But fear not, gentlemen. The heroic trio from the original game, Gilius Thunderhead (the dwarf one), Ax Battler (the big-dude-in-speedos-for-no-reason one) and Tyrus Flare (the Amazon-woman-in-a-bikini-with-legs-thicker-than-her-head one) are back. To kick ass, take names and save the rehash-happy developers some more damn work.

If you've any knowledge of the series, you'll know what to expect here. It's a simple sidescrolling beat ‘em up, across a crop of Lord of the Rings-y high fantasy stages. Fiery caverns, castles, all that good stuff. You'll cast elemental magic, ride on bizarre dragon-chicken freaks, and get your swashbuckling swordfighting on. Mostly the latter, there's lots and lots of that.

Trolls! Dog-faced freaks! This is quite the rough neighborhood.

There are no fancy-ass new characters, like that panther dude from the Golden Axe III. The modes are the same, just the main campaign and the Duel option as a kind of survival test. There are a few spangly new visual effects, and the soundtrack is much improved, but the voice samples are as hilariously piss-poor as ever. Beyond that, and the revamped magic system (which now doesn't dumbassily force you to use your whole stock at once), the stench of rehash is strong with this one.

But let's take off our cynical pants. Why the hell shouldn't it be?

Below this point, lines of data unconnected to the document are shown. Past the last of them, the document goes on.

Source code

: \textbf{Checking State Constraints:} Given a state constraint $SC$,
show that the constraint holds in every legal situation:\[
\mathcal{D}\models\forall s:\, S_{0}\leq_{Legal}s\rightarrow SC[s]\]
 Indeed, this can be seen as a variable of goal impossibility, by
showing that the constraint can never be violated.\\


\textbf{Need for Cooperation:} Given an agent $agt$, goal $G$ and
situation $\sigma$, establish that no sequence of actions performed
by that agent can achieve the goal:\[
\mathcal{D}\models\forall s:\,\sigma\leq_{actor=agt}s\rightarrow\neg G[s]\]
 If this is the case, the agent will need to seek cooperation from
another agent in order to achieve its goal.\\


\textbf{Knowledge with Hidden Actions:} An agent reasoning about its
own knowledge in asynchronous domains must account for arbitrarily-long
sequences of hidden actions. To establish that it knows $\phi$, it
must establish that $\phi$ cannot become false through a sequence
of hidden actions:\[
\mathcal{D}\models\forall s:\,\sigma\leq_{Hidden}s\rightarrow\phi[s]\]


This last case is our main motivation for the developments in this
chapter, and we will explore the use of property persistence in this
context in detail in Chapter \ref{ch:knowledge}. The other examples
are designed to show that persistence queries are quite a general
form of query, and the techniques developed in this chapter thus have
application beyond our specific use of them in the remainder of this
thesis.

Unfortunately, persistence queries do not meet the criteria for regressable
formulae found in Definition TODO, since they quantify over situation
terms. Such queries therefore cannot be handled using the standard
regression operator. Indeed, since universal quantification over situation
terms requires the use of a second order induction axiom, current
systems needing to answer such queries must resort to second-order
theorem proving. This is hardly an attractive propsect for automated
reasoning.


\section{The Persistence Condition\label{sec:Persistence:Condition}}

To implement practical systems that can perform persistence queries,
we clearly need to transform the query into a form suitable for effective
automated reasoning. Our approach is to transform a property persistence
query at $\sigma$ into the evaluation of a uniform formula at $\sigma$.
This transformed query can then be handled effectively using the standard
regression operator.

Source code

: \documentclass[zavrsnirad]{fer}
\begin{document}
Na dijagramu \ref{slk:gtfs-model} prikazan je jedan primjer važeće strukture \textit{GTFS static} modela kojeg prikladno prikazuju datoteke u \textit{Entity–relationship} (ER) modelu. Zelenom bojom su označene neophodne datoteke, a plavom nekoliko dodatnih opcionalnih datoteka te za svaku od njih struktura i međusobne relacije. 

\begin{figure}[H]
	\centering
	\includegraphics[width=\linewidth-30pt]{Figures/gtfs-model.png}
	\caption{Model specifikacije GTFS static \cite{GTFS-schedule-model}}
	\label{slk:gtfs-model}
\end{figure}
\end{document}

All Golden Axe fans --it did have them, and still does-- wanted was more of the same, and that's what they were given. Sega may have taken that message a little too literally, but let's not bitch about it too much. After all, this was the last time dwarfish badass Gilius was playable. He was everyone's favorite, no denials or exceptions, and his last game demands respect.

Who in holy hell ever wanted to play as blue speedos dude? Nobody, that's who.